Coming to You Live at 3 AM

I've been meaning to write an update blog for a week or so and I can't seem to sleep tonight, so I guess it's the perfect time.

Work is okay. I'm not making as much money as I was before my little break. Part of it is because I'm not working doubles like I used to. It's honestly just not worth it. It's tiring. It's frustrating. Bosses don't take care of you like they should and most of the time, you don't even get a break, which is totally legal in the restaurant industry. They like to dangle that over our heads. So I stopped working them. Another reason I'm not really rolling in dough anymore is because in order to do my admin stuff (which I am now doing most days that I work because my managers seem to like not having to do that paperwork) I get pulled off the floor early and that kind of screws with my money.

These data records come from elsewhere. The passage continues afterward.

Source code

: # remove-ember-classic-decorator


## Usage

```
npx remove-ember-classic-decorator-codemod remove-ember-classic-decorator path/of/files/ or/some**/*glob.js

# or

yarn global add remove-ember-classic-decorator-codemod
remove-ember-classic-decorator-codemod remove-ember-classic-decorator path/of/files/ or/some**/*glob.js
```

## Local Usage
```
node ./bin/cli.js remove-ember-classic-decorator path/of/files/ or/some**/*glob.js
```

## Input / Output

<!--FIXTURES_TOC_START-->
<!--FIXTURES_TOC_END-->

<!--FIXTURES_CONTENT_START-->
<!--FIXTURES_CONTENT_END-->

The new position also has my hours all mixed up. On Fridays and Saturdays, I don't get out until, like, 2:30/3:00 in the morning and even when I do get home, I just can't seem to shut my brain off since all I've been doing for the past couple of hours is staring at numbers, so I'm not actually getting to sleep until like, five or six. That means I'm sleeping until three and then go to work at five. I don't necessarily mind it right now, but I know when I actually decide to get a real life and start seeing someone again, it's gonna be hard.

Moving on.

Girl at work is not gay, which is just fine. Friends is cool. I'm already over it. I was mostly just intrigued. I don't really need another work relationship anyway 'cause we all know how that turned out lol

Speaking of, he is finally blocked on all social media platforms, though he keeps trying to add me on Snap. Last we talked, he told me I wasn't worth anything, that the sex wasn't that great, and that if I kept my expectations this high, I'll never find someone willing to put up with me. So that was nice. I probably would have taken it to heart a few months ago, but I've kind of felt pretty empowered since the actual break up. Wonder why that is.

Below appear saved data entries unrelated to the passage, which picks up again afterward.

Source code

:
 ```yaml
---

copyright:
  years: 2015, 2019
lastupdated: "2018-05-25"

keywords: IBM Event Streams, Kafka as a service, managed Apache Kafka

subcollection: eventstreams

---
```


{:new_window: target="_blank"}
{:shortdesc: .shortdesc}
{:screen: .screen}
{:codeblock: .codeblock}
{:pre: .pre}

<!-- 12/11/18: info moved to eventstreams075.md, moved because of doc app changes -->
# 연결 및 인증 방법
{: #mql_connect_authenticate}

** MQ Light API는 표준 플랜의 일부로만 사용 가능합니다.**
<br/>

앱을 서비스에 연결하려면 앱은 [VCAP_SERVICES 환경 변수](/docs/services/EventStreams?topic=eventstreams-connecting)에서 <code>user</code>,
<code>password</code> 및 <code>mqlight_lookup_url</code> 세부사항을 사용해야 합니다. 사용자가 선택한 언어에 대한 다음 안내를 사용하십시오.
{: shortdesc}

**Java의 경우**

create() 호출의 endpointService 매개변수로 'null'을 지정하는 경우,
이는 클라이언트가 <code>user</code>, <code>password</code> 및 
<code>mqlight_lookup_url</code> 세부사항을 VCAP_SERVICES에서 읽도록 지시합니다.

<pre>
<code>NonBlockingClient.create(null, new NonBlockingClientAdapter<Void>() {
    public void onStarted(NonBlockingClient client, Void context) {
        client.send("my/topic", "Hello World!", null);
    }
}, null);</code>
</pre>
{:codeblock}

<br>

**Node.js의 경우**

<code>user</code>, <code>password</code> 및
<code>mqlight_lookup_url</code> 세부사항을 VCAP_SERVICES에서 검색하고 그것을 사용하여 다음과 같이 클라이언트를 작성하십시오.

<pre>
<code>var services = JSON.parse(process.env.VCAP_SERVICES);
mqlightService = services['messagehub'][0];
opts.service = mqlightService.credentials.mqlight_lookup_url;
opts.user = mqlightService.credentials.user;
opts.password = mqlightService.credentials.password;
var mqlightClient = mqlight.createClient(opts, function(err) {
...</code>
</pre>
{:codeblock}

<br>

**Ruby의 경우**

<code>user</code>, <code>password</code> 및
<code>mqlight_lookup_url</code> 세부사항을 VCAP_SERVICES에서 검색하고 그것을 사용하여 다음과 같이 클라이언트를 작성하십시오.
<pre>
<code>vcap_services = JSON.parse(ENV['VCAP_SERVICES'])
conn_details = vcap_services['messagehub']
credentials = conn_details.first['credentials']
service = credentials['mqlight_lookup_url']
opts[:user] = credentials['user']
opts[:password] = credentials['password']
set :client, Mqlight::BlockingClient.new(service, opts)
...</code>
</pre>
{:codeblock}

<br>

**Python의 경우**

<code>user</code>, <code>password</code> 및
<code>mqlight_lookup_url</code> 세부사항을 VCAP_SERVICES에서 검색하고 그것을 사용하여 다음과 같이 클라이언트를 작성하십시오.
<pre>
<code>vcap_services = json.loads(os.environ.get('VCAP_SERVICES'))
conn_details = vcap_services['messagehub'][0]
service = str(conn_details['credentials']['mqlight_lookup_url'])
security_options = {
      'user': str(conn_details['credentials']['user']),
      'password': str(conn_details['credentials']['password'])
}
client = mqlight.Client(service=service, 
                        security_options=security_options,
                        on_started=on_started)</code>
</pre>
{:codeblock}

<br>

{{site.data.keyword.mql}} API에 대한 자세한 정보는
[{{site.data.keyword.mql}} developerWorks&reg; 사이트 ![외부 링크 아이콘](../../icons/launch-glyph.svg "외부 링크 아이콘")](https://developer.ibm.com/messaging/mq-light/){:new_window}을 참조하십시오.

I do miss having someone to hang out with all the time, but I'm doing a pretty good job of keeping myself busy. Between working and sleeping, I've also started going to Krav Maga classes which I'm pretty excited about. They're challenging. I'm not in the best shape, but I want to get healthier. I've been eating better except for the ice cream that my mom and brother will bring home occasionally. No self control there. But yeah, it's a super cool class. I'm learning self- defense which makes me feel a little better. The restaurant I work at isn't exactly located in the best part of town and walking out to my truck so late is a little nerve-wracking. All in all, I just want to start doing things that make me feel good about myself.

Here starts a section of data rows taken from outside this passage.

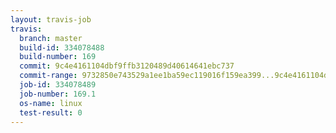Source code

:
 ```yaml
---
layout: travis-job
travis:
  branch: master
  build-id: 334078488
  build-number: 169
  commit: 9c4e4161104dbf9ffb3120489d40614641ebc737
  commit-range: 9732850e743529a1ee1ba59ec119016f159ea399...9c4e4161104dbf9ffb3120489d40614641ebc737
  job-id: 334078489
  job-number: 169.1
  os-name: linux
  test-result: 0
---
```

I've been trying to read and write more. I'm really liking the stories I have going on right now, but I feel like they're gonna start getting updated a little less frequently just because I'm, like, doing more things.

Um, what else?

I have a lot of bills to pay this month, so I'm kind of stressing about that. Though, I did get a really big Verizon bill paid off and that's a big load off my shoulders. Still, I have my actual phone bill
(the Verizon bill was from my old phone), my truck note, and the Krav payment (hella expensive, but worth it. It's a great workout) and then I also owe my mom money for helping me with the phone bill and I have to start thinking about Summer school which I plan on signing up for. Just one class, but it's something.

I think that might be it.

OH. If y'all haven't watched Bill Nye Saves the World on Netflix yet, do yourself a huge favor and WATCH IT. It's so good and really easy to blow through.